The government seems to present us only with the choice that we kill them with drones or give them Miranda warnings and access to a 24-karat justice system designed for conventional criminals. There are better ways, including but not limited to military commissions already provided by law but shunned by the administration, or other special- purpose tribunals that can be established by Congress.
Detaining terrorist conspirators for intelligence-gathering purposes—wholly apart from whatever they may be charged with planning or doing—does not appear to be an option for this administration, certainly not if they are apprehended in this country while seeking to detonate a bomb in an airplane over Detroit or in an SUV near Times Square. Those who joined the orgy of self-congratulation after this week’s sentencing of Times Square bomber Faisal Shahzad might, when they sober up, consider what we did not find out about who sent him and who else may be on the way— because Shahzad was valued more as a defendant than as an intelligence source.
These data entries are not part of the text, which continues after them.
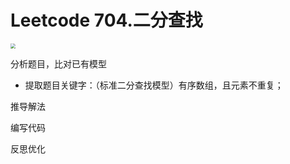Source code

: # Leetcode 704.二分查找

<img src="https://cdn.jsdelivr.net/gh/boyan-uni/pic-bed/img/lc704.png" style="zoom:50%;" />



分析题目，比对已有模型

- 提取题目关键字：（标准二分查找模型）有序数组，且元素不重复；



推导解法



编写代码



反思优化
We will not always be so fortunate to have our would-be attackers detained by the military at Bagram. And even such detention may be the subject of further litigation if the Supreme Court agrees to review last spring’s appellate decision denying habeas corpus to detainees at Bagram. Yet as recently as World War II this country held tens of thousands of war prisoners here and abroad without a single one of them being allowed to require his custodians to answer to a U.S. court.